Assume C = "Apollo Creed" and P is the whole passage. We can extract the following attribute frames from the above passage.
- (C, profession, boxer, P)
- (C, accomplishment, heavyweight champion, P)
- (C, age, 28 years, P)
- (C, physical appearance, "tall, smooth-muscled black man, light coffee-colored face", P)
- (C, race, black, P)
The character attribute extraction task can be simplified to a question-answering task by providing the character, passage, and attribute-type as inputs and asking the model to find the attribute-value from the passage.
The directory names are prefixed with numbers in their order of execution.
-
01-attribute-types - Create a list of attribute-types by zero-shot prompting character descriptions.
-
02-implicitness - Find the approximate attribute-type distribution of character descriptions by asking yes/no questions from Flan-T5. The answer probability of the response of Flan-T5 provides the implicitness score.
-
03-prompt-creation - Create the zero-shot, few-shot, and chain-of-thought prompts for finding the attribute-values.
-
04-prompting - Perform the zero-shot, few-shot, and chain-of-thought prompting to find the attribute-values.
-
05-error-analysis - Analyze the errors made by different prompting methods.

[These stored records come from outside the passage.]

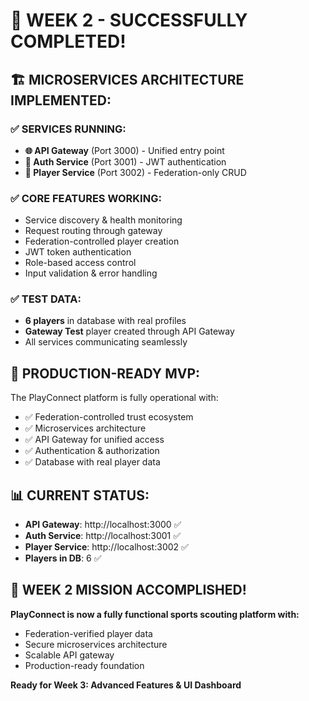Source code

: # 🎉 WEEK 2 - SUCCESSFULLY COMPLETED!

## 🏗️ MICROSERVICES ARCHITECTURE IMPLEMENTED:

### ✅ SERVICES RUNNING:
- **🌐 API Gateway** (Port 3000) - Unified entry point
- **🔐 Auth Service** (Port 3001) - JWT authentication
- **👤 Player Service** (Port 3002) - Federation-only CRUD

### ✅ CORE FEATURES WORKING:
- Service discovery & health monitoring
- Request routing through gateway
- Federation-controlled player creation
- JWT token authentication
- Role-based access control
- Input validation & error handling

### ✅ TEST DATA:
- **6 players** in database with real profiles
- **Gateway Test** player created through API Gateway
- All services communicating seamlessly

## 🚀 PRODUCTION-READY MVP:

The PlayConnect platform is fully operational with:
- ✅ Federation-controlled trust ecosystem
- ✅ Microservices architecture
- ✅ API Gateway for unified access
- ✅ Authentication & authorization
- ✅ Database with real player data

## 📊 CURRENT STATUS:
- **API Gateway**: http://localhost:3000 ✅
- **Auth Service**: http://localhost:3001 ✅  
- **Player Service**: http://localhost:3002 ✅
- **Players in DB**: 6 ✅

## 🎯 WEEK 2 MISSION ACCOMPLISHED!

**PlayConnect is now a fully functional sports scouting platform with:**
- Federation-verified player data
- Secure microservices architecture
- Scalable API gateway
- Production-ready foundation

**Ready for Week 3: Advanced Features & UI Dashboard**
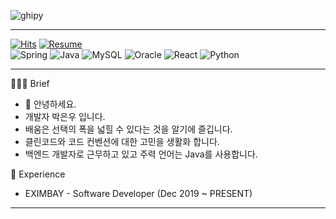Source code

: ![ghipy](https://user-images.githubusercontent.com/50124623/210032601-e6e9eb8c-8cbf-4b3a-8257-932e39d5ae31.gif)

---

[![Hits](https://hits.seeyoufarm.com/api/count/incr/badge.svg?url=https%3A%2F%2Fgithub.com%2Fieunune&count_bg=%23707070&title_bg=%23000000&icon=digitalocean.svg&icon_color=%23E7E7E7&title=hits&edge_flat=false)](https://hits.seeyoufarm.com)
[![Resume](https://img.shields.io/badge/Resume-black?style=flat-square&logo=notion&Lists&logoColor=white)](https://military-diadem-6f0.notion.site/5c39df8a85044efeae1a47b1bd42421f)  
![Spring](https://img.shields.io/badge/-Spring-6DB33F?style=flat-square&logo=Spring&logoColor=white)
![Java](https://img.shields.io/badge/JAVA-007396?style=flat-squareelogo=java&logoColor=white)
![MySQL](https://img.shields.io/badge/MySQL-4479A1?style=flat-square&logo=MySQL&logoColor=fff)
![Oracle](https://img.shields.io/badge/oracle-F80000?style=flat-square&logo=oracle&logoColor=white)
![React](https://img.shields.io/badge/React-61DAFB?style=flat-square&logo=react&logoColor=black)
![Python](https://img.shields.io/badge/Python-3776AB?style=flat-square&logo=Python&logoColor=white)

---

💁🏻‍♂️ Brief
- 👋 안녕하세요.  
- 개발자 박은우 입니다.   
- 배움은 선택의 폭을 넓힐 수 있다는 것을 알기에 즐깁니다.  
- 클린코드와 코드 컨벤션에 대한 고민을 생활화 합니다.
- 백엔드 개발자로 근무하고 있고 주력 언어는 Java를 사용합니다.

💼 Experience
- EXIMBAY - Software Developer (Dec 2019 ~ PRESENT)
--- 


<!-- 
<a href="https://opgc.me/#/users/ieunune" target="_blank"><img src="https://api.opgc.me/githubs/users/ieunune/tag/?theme=basic" /></a>
<br/> ![GitHub status](https://github-readme-stats.vercel.app/api?username=ieunune&show_icons=true)
<br/> ![Metrics](https://metrics.lecoq.io/ieunune?template=classic&config.timezone=Asia%2FSeoul&config.animated=true)
-->
  
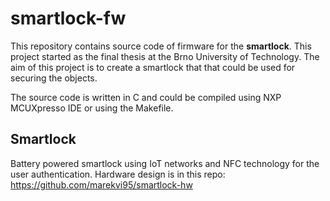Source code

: # smartlock-fw

This repository contains source code of firmware for the **smartlock**. This project started as the final thesis at the Brno University of Technology. The aim of this project is to create a smartlock that that could be used for securing the objects.

The source code is written in C and could be compiled using NXP MCUXpresso IDE or using the Makefile.

## Smartlock

Battery powered smartlock using IoT networks and NFC technology for the user authentication. Hardware design is in this repo: https://github.com/marekvi95/smartlock-hw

The prompts used can be found at data/prompts
folder.
The annotation data for this project can be found at data/annotations.xlsx
file.
The first page contains annotation instructions for the raters. It informs them that for each sample (character, passage, attribute-type, attribute-value), the rater can pick one of four options based on whether they deem the model-provided attribute-value to be correct or not. The options are "correct", "wrong", "unsure", and "invalid". The page explains each of these four options.
Next, if the rater chose the "wrong" option (the rater judged the model's answer to be wrong), they should pick the reason why attribute-value is wrong. There are four options again: "answer exists", "different character", "different attribute", and "wrong/missing". The page explains each of these four options.

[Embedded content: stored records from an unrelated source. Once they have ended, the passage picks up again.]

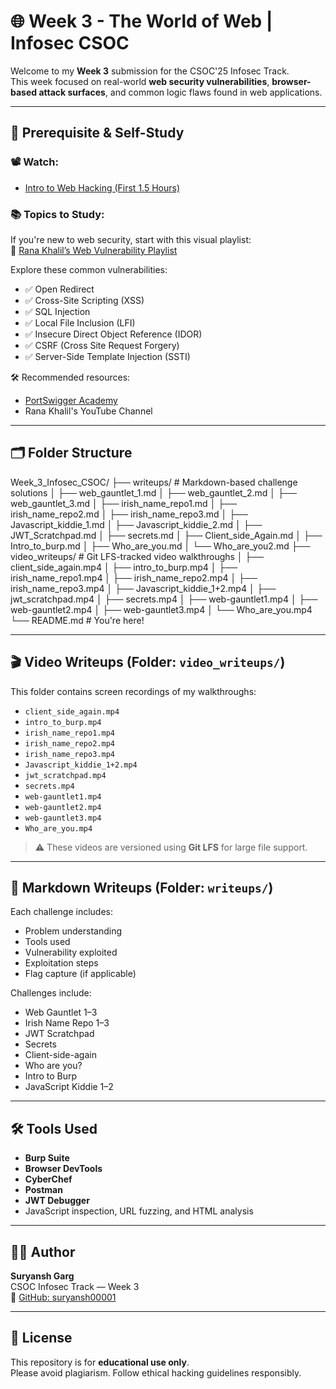 # 🌐 Week 3 - The World of Web | Infosec CSOC

Welcome to my **Week 3** submission for the CSOC'25 Infosec Track.  
This week focused on real-world **web security vulnerabilities**, **browser-based attack surfaces**, and common logic flaws found in web applications.

---

## 🎥 Prerequisite & Self-Study

### 📽️ Watch:
- [Intro to Web Hacking (First 1.5 Hours)](https://youtu.be/jvgbyc7WP8M?si=XZ2Lfa29cIkxPk_x)

### 📚 Topics to Study:
If you're new to web security, start with this visual playlist:  
🔗 [Rana Khalil’s Web Vulnerability Playlist](https://youtube.com/playlist?list=PLI_rLWXMqpSl_TqX9bbisW-d7tDqcVvOJ)

Explore these common vulnerabilities:
- ✅ Open Redirect
- ✅ Cross-Site Scripting (XSS)
- ✅ SQL Injection
- ✅ Local File Inclusion (LFI)
- ✅ Insecure Direct Object Reference (IDOR)
- ✅ CSRF (Cross Site Request Forgery)
- ✅ Server-Side Template Injection (SSTI)

🛠 Recommended resources:
- [PortSwigger Academy](https://portswigger.net/web-security)
- Rana Khalil's YouTube Channel

---

## 🗂 Folder Structure

Week_3_Infosec_CSOC/
├── writeups/                  # Markdown-based challenge solutions
│   ├── web_gauntlet_1.md
│   ├── web_gauntlet_2.md
│   ├── web_gauntlet_3.md
│   ├── irish_name_repo1.md
│   ├── irish_name_repo2.md
│   ├── irish_name_repo3.md
│   ├── Javascript_kiddie_1.md
│   ├── Javascript_kiddie_2.md
│   ├── JWT_Scratchpad.md
│   ├── secrets.md
│   ├── Client_side_Again.md
│   ├── Intro_to_burp.md
│   ├── Who_are_you.md
│   └── Who_are_you2.md
├── video_writeups/            # Git LFS-tracked video walkthroughs
│   ├── client_side_again.mp4
│   ├── intro_to_burp.mp4
│   ├── irish_name_repo1.mp4
│   ├── irish_name_repo2.mp4
│   ├── irish_name_repo3.mp4
│   ├── Javascript_kiddie_1+2.mp4
│   ├── jwt_scratchpad.mp4
│   ├── secrets.mp4
│   ├── web-gauntlet1.mp4
│   ├── web-gauntlet2.mp4
│   ├── web-gauntlet3.mp4
│   └── Who_are_you.mp4
└── README.md                  # You're here!



---

## 🎬 Video Writeups (Folder: `video_writeups/`)

This folder contains screen recordings of my walkthroughs:

- `client_side_again.mp4`
- `intro_to_burp.mp4`
- `irish_name_repo1.mp4`
- `irish_name_repo2.mp4`
- `irish_name_repo3.mp4`
- `Javascript_kiddie_1+2.mp4`
- `jwt_scratchpad.mp4`
- `secrets.mp4`
- `web-gauntlet1.mp4`
- `web-gauntlet2.mp4`
- `web-gauntlet3.mp4`
- `Who_are_you.mp4`

> ⚠️ These videos are versioned using **Git LFS** for large file support.

---

## 📝 Markdown Writeups (Folder: `writeups/`)

Each challenge includes:
- Problem understanding
- Tools used
- Vulnerability exploited
- Exploitation steps
- Flag capture (if applicable)

Challenges include:
- Web Gauntlet 1–3
- Irish Name Repo 1–3
- JWT Scratchpad
- Secrets
- Client-side-again
- Who are you?
- Intro to Burp
- JavaScript Kiddie 1–2

---

## 🛠 Tools Used

- **Burp Suite**
- **Browser DevTools**
- **CyberChef**
- **Postman**
- **JWT Debugger**
- JavaScript inspection, URL fuzzing, and HTML analysis

---

## 👨‍💻 Author

**Suryansh Garg**  
CSOC Infosec Track — Week 3  
🔗 [GitHub: suryansh00001](https://github.com/suryansh00001)

---

## 📜 License

This repository is for **educational use only**.  
Please avoid plagiarism. Follow ethical hacking guidelines responsibly.

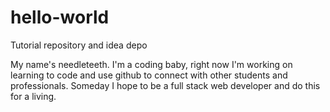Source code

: # hello-world
Tutorial repository and idea depo

My name's needleteeth. I'm a coding baby, right now I'm working on learning to code and use github to connect with other students and professionals. Someday I hope to be a full stack web developer and do this for a living.
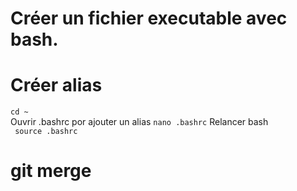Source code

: # Créer un fichier executable avec bash.

# Créer alias

`cd ~`  
Ouvrir .bashrc por ajouter un alias
`nano .bashrc`
Relancer bash  
` source .bashrc`

# git merge
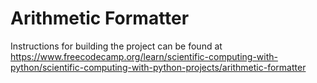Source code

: # Arithmetic Formatter

Instructions for building the project can be found at https://www.freecodecamp.org/learn/scientific-computing-with-python/scientific-computing-with-python-projects/arithmetic-formatter
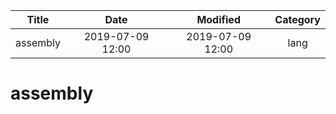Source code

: | Title                | Date             | Modified         | Category          |
|:--------------------:|:----------------:|:----------------:|:-----------------:|
| assembly               | 2019-07-09 12:00 | 2019-07-09 12:00 | lang              |

# assembly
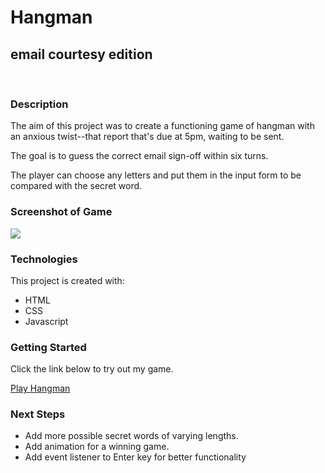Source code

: <h1>Hangman</h1>
<h2>email courtesy edition</h2>
<br />
<h3>Description</h3>
<p>The aim of this project was to create a functioning game of hangman with an anxious twist--that report that's due at 5pm, waiting to be sent.</p>
<p>The goal is to guess the correct email sign-off within six turns.</p>
<p>The player can choose any letters and put them in the input form to be compared with the secret word.</p>
<h3>Screenshot of Game</h3>
<img src="https://i.imgur.com/oqPEurn.png">
<h3>Technologies</h3>
<p>This project is created with:</p>
<ul>
<li>HTML</li>
<li>CSS</li>
<li>Javascript</li>
</ul>
<h3>Getting Started</h3>
<p>Click the link below to try out my game.</p>
<a href="https://nicoleww.github.io/Hangman/">Play Hangman</a>
<br />
<h3>Next Steps</h3>
<ul>
<li>Add more possible secret words of varying lengths.</li>
<li>Add animation for a winning game.</li>
<li>Add event listener to Enter key for better functionality</li>
</ul>
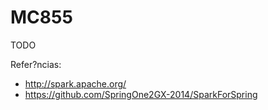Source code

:# MC855

TODO

Refer?ncias:
- http://spark.apache.org/
- https://github.com/SpringOne2GX-2014/SparkForSpring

Next, the page shows definitions for the attribute-types. The rater is required to understand those before proceeding with their annotation task. Lastly, the page shows a live counter of how many samples are annotated.
The remaining pages contain the samples for annotation. Each annotation page contains columns for attribute-type, passage, character, model-provided attribute-value, two columns for the human annotations, and an optional remarks column. There is also a strategies column which mentions the prompting strategy used to find the attribute-value. This column is hidden from the annotator.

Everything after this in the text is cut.